The rest is standard.
On
When terms are in A.P in denominator, we use difference of last and first terms in product to distribute the terms of denominator over numerator, to change into telescoping series.
On
You are almost there. You can merge the parts of the series for which the denominator is similar and you will see they cancel each other.

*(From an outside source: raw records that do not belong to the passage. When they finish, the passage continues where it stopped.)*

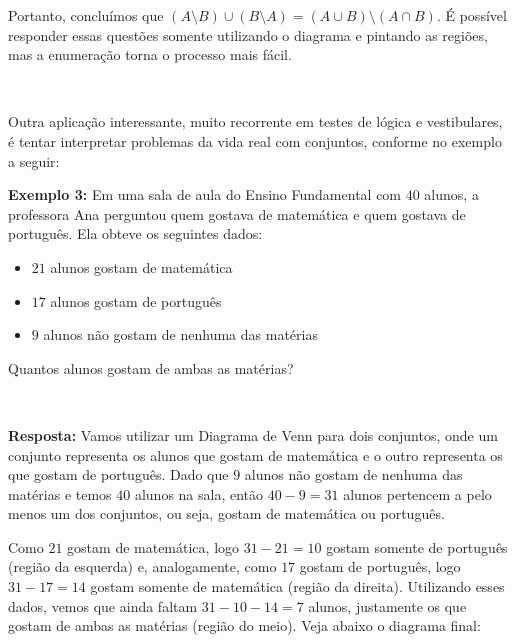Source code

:   Portanto, concluímos que $(A \setminus B) \cup (B \setminus A) = (A \cup B) \setminus (A \cap B)$.
  \newline
  É possível responder essas questões somente utilizando o diagrama e pintando as regiões, mas a enumeração torna o processo mais fácil.

  $\qquad$

  Outra aplicação interessante, muito recorrente em testes de lógica e vestibulares, é tentar interpretar problemas da vida real com conjuntos, conforme no exemplo a seguir:

  \textbf{Exemplo 3:} Em uma sala de aula do Ensino Fundamental com $40$ alunos, a professora Ana perguntou quem gostava de matemática e quem gostava de português. Ela obteve os seguintes dados:

  \begin{itemize}
    \item $21$ alunos gostam de matemática
    \item $17$ alunos gostam de português
    \item $9$ alunos não gostam de nenhuma das matérias
  \end{itemize}

  Quantos alunos gostam de ambas as matérias?

$\qquad$

  \textbf{Resposta:} Vamos utilizar um Diagrama de Venn para dois conjuntos, onde um conjunto representa os alunos que gostam de matemática e o outro representa os que gostam de português.
  Dado que $9$ alunos não gostam de nenhuma das matérias e temos $40$ alunos na sala, então $40-9=31$ alunos pertencem a pelo menos um dos conjuntos, ou seja, gostam de matemática ou português.

  Como $21$ gostam de matemática, logo $31-21=10$ gostam somente de português (região da esquerda) e, analogamente, como $17$ gostam de português, logo $31-17=14$ gostam somente de matemática (região da direita). Utilizando esses dados, vemos que ainda faltam $31-10-14=7$ alunos, justamente os que gostam de ambas as matérias (região do meio). Veja abaixo o diagrama final:


  $\qquad$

Then you are left with the terms for which the denominator is either smaller than $3$ or greater than $n$.
$$ \begin{aligned} & \sum_{k=1}^n\frac{-1}{2k} + \sum_{k=1}^n\frac{3}{k+1} - \sum_{k=1}^n\frac{5}{2}\frac{1}{k+2} \\ & = \left[-\frac{1}{2} - \frac{1}{4} + \frac{1}{2}\sum_{k=3}^n\frac{-1}{k}\right] + \left[\frac{3}{2} + \frac{1}{2}\sum_{k=2}^n\frac{6}{k+1}\right] - \left[\frac{1}{2}\sum_{k=1}^n\frac{5}{k+2}\right] \\ & = \frac{3}{4} + \left[\frac{1}{2}\sum_{k=3}^n\frac{-1}{k}\right] + \left[\frac{1}{2}\sum_{k=3}^{n+1}\frac{6}{k}\right] - \left[\frac{1}{2}\sum_{k=3}^{n+2}\frac{5}{k}\right] \\ & = \frac{3}{4} + \left[\frac{1}{2}\sum_{k=3}^n\frac{-1}{k}\right] + \left[\frac{1}{2}\sum_{k=3}^{n}\frac{6}{k} + \frac{6}{2}\frac{1}{n+1}\right] - \left[\frac{1}{2}\sum_{k=3}^{n}\frac{5}{k} + \frac{5}{2}\frac{1}{n+1} + \frac{5}{2}\frac{1}{n+2}\right] \\ & = \frac{3}{4} + \frac{1}{2}\sum_{k=3}^{n}\left[\frac{-1 + 6 - 5}{k}\right] + \frac{6}{2}\frac{1}{n+1} - \frac{5}{2}\frac{1}{n+1} - \frac{5}{2}\frac{1}{n+2} \\ & = \frac{3}{4} + \frac{1}{2(n+1)} - \frac{5}{2(n+2)} \end{aligned} $$
HINT:
Note that we have
$$\begin{align} \frac{2k-1}{k(k+1)(k+2)}&=\color{blue}{\frac{3}{k+1}}-\frac{5/2}{k+2}-\frac{1/2}{k}\\\\ &=\color{blue}{\frac12}\left(\color{blue}{\frac{1}{k+1}}-\frac1k\right)+\color{blue}{\frac52}\left(\color{blue}{\frac{1}{k+1}}-\frac{1}{k+2}\right) \end{align}$$